Scan the entries and state how many lines contain "report". Write no other text.

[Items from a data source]
+ + + + + + +

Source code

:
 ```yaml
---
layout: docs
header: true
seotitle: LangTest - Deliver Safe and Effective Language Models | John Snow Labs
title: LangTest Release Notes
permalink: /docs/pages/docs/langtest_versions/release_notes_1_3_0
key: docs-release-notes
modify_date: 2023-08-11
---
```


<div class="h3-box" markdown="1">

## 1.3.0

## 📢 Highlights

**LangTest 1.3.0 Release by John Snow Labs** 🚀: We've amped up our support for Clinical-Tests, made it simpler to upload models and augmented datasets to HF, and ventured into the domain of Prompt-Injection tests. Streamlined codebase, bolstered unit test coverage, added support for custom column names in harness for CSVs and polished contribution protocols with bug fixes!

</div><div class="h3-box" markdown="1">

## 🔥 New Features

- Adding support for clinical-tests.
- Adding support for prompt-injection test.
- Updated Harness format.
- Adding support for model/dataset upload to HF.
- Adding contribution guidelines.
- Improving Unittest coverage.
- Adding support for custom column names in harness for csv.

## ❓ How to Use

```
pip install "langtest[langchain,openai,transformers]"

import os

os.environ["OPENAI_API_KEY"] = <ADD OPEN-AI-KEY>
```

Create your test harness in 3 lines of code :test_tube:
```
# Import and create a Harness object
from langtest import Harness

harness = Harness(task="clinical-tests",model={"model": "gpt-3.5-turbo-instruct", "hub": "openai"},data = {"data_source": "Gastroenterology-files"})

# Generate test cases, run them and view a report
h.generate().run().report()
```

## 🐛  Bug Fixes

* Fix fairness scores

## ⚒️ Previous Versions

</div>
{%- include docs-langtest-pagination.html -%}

+ + + + + + +

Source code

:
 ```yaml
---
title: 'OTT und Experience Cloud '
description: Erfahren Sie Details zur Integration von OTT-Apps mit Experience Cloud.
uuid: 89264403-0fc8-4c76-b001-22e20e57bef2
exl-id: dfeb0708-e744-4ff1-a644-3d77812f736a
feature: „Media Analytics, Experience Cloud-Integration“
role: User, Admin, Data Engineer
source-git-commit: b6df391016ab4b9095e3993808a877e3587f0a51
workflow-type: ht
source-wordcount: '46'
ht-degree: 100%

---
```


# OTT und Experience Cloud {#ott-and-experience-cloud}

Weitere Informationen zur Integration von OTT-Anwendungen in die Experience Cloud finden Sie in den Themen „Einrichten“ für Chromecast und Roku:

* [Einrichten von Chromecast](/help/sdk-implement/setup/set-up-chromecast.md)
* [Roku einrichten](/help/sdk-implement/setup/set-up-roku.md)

+ + + + + + +

**WRITTEN RESPONSE:** 2